# Assignment
Scan the records for lines with the word "following", and copy every such line.

Saved entries
--------------------

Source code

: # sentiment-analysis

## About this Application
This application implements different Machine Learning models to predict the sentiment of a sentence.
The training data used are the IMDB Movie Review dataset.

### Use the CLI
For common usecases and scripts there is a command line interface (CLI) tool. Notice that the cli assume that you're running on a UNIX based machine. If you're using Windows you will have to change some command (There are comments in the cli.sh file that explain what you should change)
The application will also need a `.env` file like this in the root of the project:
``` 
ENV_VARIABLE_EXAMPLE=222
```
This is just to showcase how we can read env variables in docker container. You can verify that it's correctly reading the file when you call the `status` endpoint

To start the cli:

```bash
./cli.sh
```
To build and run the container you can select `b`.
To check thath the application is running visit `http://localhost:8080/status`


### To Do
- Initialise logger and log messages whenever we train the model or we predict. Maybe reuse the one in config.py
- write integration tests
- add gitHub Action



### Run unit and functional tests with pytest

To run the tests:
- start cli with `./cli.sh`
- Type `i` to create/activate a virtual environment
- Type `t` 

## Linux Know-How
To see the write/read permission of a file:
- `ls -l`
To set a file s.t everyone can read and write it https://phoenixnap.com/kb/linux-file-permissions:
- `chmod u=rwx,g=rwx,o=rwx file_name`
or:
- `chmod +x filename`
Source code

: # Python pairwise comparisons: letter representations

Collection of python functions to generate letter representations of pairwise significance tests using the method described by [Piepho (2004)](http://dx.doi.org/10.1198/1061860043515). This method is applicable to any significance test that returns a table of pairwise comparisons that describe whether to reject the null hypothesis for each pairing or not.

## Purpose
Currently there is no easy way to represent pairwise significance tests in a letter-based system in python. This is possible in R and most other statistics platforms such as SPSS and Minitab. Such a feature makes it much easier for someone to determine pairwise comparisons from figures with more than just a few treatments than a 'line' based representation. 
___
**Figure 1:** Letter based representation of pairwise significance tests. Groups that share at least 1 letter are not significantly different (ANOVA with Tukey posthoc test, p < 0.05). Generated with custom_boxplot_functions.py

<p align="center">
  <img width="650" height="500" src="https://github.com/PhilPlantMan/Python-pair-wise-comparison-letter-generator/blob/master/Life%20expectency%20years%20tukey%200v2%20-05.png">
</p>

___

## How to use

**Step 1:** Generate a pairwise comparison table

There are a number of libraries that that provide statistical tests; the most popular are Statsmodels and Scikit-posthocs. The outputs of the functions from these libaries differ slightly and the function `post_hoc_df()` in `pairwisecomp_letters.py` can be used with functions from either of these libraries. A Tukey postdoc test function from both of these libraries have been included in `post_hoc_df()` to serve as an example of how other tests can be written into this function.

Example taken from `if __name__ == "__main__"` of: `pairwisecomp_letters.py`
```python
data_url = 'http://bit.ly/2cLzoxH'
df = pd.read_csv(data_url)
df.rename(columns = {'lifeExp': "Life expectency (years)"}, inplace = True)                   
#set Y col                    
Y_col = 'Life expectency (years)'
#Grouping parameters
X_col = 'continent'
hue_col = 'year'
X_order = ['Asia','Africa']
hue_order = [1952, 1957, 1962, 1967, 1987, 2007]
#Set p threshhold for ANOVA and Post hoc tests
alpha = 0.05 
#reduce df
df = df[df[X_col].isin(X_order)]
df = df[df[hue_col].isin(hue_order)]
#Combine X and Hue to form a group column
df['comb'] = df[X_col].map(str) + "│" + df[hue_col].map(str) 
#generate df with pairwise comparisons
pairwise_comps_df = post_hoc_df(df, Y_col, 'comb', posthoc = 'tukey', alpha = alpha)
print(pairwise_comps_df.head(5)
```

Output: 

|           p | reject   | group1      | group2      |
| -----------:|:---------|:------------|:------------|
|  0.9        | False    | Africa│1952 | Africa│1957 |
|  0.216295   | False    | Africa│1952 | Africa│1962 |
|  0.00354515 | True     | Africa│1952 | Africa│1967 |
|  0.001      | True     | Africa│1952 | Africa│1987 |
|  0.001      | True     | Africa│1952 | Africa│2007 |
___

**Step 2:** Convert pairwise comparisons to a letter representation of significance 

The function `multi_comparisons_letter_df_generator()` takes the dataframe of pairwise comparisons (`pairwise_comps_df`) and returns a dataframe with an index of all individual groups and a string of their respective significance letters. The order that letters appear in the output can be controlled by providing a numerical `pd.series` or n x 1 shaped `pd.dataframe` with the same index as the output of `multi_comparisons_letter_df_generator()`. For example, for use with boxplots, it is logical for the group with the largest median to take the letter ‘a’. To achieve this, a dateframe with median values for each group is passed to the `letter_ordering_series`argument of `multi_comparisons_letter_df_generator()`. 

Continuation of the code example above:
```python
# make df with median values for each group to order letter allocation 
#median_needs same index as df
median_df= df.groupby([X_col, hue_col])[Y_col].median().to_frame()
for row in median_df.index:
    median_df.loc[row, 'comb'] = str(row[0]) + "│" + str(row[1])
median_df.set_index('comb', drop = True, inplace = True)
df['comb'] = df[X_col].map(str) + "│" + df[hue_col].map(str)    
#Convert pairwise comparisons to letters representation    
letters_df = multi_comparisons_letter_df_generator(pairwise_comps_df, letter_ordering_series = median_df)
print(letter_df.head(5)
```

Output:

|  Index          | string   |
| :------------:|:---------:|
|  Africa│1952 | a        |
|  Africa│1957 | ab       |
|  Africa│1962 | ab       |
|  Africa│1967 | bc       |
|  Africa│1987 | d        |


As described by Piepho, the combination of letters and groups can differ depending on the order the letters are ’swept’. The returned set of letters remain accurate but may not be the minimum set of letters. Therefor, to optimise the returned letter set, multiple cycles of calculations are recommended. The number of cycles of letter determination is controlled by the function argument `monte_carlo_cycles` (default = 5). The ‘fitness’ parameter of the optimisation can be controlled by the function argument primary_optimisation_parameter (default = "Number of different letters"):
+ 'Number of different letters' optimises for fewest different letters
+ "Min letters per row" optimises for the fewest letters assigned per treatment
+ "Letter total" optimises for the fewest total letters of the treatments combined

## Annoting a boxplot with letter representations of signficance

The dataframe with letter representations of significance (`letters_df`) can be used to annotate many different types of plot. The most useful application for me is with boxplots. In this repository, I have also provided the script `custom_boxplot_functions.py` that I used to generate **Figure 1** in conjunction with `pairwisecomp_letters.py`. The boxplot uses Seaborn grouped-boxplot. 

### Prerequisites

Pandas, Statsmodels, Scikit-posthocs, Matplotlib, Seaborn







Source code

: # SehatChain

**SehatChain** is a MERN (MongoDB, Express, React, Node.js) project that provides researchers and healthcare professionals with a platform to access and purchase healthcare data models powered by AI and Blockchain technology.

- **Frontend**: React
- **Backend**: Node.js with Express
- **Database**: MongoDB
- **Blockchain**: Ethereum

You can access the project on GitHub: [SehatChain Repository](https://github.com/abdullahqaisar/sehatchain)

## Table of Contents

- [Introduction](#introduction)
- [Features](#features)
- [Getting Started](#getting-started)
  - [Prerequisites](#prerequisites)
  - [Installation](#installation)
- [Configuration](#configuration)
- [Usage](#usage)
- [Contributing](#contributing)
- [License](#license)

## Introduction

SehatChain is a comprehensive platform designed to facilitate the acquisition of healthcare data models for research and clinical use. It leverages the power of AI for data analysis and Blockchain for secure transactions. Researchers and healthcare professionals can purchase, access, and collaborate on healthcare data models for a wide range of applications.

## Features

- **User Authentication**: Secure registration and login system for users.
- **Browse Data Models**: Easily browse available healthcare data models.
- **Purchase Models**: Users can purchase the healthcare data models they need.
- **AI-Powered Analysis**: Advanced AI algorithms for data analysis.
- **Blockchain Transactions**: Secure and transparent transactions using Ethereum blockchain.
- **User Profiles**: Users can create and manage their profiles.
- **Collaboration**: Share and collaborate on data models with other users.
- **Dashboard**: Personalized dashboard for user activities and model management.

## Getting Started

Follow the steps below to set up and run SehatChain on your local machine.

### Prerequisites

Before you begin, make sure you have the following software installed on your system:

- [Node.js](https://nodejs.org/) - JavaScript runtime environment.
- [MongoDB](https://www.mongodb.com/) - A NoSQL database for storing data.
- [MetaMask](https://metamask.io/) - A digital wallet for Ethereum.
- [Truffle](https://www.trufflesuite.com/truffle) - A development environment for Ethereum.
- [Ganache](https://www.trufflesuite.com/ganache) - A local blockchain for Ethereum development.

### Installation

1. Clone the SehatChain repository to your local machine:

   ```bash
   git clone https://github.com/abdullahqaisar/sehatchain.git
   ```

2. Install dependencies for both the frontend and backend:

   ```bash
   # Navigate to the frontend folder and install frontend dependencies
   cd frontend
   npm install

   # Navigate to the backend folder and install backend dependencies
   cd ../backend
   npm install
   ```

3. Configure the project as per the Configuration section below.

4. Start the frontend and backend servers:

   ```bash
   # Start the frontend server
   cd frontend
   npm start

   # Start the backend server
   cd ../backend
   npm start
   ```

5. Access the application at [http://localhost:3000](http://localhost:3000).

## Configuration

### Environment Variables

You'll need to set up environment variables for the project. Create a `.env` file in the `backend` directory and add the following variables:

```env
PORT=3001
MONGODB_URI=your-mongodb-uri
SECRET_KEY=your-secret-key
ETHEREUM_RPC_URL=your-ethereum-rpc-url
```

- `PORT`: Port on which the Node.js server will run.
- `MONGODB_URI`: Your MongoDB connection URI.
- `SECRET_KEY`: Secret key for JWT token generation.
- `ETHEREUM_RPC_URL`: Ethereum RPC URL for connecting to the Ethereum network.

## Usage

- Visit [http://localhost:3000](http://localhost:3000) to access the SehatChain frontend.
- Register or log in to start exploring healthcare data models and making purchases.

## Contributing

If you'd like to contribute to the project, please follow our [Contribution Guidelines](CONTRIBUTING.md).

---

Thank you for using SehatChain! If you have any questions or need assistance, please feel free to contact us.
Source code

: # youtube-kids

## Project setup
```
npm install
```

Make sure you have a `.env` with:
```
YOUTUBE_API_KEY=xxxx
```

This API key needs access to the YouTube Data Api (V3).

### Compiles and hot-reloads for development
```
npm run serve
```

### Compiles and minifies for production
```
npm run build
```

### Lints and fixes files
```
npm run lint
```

--------------------

# Result for this task
Before you begin, make sure you have the following software installed on your system:
You'll need to set up environment variables for the project. Create a `.env` file in the `backend` directory and add the following variables:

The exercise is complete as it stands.